# About this exercise
Among the records, find the lines that hold the string "decomposing" and return them.

(Records drawn from a dataset)
★ ★ ★ ★ ★

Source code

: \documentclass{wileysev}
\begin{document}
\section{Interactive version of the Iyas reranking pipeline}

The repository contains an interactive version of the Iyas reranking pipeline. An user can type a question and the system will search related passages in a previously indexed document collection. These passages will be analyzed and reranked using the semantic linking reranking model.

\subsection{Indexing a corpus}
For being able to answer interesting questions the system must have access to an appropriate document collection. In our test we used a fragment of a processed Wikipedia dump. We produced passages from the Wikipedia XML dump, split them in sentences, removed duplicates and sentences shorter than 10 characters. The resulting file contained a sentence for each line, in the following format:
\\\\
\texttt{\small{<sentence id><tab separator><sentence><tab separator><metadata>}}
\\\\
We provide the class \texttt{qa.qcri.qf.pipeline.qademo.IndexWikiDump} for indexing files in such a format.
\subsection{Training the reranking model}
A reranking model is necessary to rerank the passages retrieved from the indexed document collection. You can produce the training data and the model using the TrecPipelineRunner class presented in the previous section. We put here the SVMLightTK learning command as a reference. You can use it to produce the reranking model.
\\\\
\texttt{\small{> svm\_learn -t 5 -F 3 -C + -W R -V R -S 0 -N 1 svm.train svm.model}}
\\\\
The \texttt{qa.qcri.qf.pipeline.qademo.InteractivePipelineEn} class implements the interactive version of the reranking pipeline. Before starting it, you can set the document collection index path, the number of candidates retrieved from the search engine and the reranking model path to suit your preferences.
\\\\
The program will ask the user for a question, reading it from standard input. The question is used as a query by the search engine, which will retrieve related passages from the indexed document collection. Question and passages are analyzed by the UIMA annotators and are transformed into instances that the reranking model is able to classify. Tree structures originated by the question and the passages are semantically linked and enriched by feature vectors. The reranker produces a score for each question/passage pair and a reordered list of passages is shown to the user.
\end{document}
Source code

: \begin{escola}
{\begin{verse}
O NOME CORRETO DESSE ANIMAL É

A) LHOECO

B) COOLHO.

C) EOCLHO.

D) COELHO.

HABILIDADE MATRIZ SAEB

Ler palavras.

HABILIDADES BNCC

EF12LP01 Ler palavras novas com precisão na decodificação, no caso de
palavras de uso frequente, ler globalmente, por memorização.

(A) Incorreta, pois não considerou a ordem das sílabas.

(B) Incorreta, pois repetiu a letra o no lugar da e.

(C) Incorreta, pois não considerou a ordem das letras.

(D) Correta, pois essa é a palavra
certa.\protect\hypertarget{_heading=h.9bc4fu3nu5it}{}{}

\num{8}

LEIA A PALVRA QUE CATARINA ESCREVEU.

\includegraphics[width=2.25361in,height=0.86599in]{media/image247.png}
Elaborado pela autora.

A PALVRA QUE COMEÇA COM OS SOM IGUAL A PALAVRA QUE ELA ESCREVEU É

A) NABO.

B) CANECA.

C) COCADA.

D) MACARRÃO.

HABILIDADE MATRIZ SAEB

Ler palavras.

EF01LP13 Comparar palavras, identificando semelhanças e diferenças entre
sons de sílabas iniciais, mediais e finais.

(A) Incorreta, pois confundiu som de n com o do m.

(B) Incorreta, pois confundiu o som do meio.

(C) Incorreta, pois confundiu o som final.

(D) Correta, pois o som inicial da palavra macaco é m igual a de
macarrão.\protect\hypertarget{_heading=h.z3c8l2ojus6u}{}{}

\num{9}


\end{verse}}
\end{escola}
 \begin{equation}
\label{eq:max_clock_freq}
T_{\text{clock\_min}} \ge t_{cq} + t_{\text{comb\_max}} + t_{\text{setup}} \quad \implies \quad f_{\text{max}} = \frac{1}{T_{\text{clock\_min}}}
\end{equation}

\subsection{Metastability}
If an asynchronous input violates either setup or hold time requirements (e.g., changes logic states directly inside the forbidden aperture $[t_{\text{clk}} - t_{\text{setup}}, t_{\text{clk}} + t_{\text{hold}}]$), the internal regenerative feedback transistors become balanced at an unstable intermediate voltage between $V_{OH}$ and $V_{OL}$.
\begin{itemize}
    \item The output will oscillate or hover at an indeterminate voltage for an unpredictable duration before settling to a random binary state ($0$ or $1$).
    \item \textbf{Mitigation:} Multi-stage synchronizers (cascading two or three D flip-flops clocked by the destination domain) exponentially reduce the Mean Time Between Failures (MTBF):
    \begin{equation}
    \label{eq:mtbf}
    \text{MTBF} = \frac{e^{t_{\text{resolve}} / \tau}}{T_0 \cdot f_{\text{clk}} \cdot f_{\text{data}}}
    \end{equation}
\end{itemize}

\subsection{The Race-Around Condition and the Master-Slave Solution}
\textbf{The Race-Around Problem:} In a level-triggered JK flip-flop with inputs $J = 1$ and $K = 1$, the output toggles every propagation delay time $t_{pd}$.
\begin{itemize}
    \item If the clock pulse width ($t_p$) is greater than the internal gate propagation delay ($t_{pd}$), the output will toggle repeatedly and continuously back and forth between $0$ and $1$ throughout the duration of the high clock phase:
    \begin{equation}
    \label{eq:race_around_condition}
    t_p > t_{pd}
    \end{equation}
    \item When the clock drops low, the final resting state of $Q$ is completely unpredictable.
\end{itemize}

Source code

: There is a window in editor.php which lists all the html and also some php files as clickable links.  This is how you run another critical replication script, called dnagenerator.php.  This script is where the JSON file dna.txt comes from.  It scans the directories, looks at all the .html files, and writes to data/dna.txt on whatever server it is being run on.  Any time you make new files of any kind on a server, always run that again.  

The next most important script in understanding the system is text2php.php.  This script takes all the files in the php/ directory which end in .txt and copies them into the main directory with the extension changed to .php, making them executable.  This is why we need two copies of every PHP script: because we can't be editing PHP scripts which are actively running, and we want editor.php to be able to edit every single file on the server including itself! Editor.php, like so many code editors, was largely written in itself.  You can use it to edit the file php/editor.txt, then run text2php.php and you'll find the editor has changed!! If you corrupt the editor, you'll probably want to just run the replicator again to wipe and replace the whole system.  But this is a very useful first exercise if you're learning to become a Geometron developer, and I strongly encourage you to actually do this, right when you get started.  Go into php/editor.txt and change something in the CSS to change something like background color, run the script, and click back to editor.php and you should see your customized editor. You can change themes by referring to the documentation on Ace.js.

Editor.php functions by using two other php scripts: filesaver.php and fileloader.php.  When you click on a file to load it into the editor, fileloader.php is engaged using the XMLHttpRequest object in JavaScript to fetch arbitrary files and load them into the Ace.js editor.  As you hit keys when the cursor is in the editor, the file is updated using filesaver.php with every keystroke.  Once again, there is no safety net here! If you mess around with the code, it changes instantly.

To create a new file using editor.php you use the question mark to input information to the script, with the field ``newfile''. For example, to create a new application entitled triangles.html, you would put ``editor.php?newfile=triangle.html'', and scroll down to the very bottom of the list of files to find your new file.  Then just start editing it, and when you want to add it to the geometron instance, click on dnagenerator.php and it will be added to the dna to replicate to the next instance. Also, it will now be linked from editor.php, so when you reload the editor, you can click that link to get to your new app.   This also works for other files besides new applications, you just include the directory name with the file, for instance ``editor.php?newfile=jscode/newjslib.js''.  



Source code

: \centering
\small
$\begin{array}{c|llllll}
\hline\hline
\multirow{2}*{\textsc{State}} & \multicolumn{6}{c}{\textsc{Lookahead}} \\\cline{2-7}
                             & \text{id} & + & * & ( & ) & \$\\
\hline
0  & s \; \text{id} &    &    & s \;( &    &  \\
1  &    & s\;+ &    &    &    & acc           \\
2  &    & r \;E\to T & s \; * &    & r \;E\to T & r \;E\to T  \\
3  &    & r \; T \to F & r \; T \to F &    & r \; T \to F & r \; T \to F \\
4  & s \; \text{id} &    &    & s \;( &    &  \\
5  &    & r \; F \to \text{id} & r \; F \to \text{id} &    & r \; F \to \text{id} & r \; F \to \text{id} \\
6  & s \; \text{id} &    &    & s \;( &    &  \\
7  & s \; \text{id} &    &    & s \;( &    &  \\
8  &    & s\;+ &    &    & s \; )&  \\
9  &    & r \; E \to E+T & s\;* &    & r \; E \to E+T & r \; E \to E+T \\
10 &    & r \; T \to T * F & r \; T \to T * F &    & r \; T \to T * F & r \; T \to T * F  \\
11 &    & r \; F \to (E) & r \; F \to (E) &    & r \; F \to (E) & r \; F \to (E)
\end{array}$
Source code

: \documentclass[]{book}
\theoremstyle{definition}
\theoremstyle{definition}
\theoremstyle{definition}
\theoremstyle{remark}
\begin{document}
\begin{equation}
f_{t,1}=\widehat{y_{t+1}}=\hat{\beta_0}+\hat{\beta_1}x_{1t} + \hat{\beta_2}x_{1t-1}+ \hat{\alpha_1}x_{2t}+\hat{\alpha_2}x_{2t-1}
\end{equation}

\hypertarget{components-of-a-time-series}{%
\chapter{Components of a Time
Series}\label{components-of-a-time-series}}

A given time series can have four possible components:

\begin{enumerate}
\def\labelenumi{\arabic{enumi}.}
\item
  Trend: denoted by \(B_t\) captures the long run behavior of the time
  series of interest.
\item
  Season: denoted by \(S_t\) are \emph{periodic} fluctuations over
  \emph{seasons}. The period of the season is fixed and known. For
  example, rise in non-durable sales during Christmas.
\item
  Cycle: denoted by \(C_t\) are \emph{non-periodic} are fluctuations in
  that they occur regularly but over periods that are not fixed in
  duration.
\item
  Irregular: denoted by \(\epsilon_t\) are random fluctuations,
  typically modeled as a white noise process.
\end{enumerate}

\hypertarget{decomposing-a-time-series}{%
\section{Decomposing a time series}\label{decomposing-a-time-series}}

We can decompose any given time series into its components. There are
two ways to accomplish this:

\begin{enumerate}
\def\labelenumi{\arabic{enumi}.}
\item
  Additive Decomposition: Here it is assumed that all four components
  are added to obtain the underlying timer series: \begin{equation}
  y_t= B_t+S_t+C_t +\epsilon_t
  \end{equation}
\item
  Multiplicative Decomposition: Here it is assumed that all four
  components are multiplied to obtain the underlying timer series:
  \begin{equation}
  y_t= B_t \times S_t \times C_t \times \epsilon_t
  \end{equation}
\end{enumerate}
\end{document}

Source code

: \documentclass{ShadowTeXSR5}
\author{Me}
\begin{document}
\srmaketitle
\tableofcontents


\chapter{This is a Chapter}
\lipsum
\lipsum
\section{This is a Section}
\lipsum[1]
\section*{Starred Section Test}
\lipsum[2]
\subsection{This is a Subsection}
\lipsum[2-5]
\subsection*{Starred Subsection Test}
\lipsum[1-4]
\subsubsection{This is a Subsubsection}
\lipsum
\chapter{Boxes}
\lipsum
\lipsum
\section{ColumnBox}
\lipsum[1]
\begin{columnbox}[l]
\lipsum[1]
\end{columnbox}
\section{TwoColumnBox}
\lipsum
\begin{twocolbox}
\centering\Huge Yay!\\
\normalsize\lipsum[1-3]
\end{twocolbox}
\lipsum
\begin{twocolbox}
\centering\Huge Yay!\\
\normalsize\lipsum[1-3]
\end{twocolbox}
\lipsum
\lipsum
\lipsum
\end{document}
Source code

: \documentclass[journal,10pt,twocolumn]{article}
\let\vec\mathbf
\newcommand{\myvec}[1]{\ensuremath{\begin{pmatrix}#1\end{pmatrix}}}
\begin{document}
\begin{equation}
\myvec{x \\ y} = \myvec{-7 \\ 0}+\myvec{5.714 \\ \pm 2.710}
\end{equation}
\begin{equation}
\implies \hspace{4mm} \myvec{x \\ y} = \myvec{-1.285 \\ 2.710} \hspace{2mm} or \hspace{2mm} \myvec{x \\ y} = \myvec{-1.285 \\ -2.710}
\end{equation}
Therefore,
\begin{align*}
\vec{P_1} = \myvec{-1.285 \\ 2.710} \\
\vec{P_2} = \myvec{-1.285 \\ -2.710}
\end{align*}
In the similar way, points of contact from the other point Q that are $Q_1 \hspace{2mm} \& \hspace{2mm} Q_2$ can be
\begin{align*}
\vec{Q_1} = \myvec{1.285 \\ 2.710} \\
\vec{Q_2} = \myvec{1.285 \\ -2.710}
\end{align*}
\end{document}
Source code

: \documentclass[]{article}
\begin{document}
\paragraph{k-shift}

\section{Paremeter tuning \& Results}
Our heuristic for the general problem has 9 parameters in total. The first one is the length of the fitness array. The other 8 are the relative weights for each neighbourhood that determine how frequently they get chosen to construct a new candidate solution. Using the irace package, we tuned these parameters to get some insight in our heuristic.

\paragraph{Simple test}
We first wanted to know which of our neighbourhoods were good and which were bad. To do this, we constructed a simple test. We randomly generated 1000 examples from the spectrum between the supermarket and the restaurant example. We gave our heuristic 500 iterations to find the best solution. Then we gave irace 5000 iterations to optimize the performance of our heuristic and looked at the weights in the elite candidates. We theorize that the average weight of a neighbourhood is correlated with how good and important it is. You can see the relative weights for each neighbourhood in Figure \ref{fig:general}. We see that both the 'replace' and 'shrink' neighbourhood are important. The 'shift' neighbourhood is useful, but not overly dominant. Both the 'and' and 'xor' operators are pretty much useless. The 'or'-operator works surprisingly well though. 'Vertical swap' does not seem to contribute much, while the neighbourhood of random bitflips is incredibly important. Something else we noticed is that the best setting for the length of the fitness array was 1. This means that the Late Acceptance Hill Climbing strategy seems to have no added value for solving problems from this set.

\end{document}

★ ★ ★ ★ ★

# Solved exercise
\hypertarget{decomposing-a-time-series}{%
\section{Decomposing a time series}\label{decomposing-a-time-series}}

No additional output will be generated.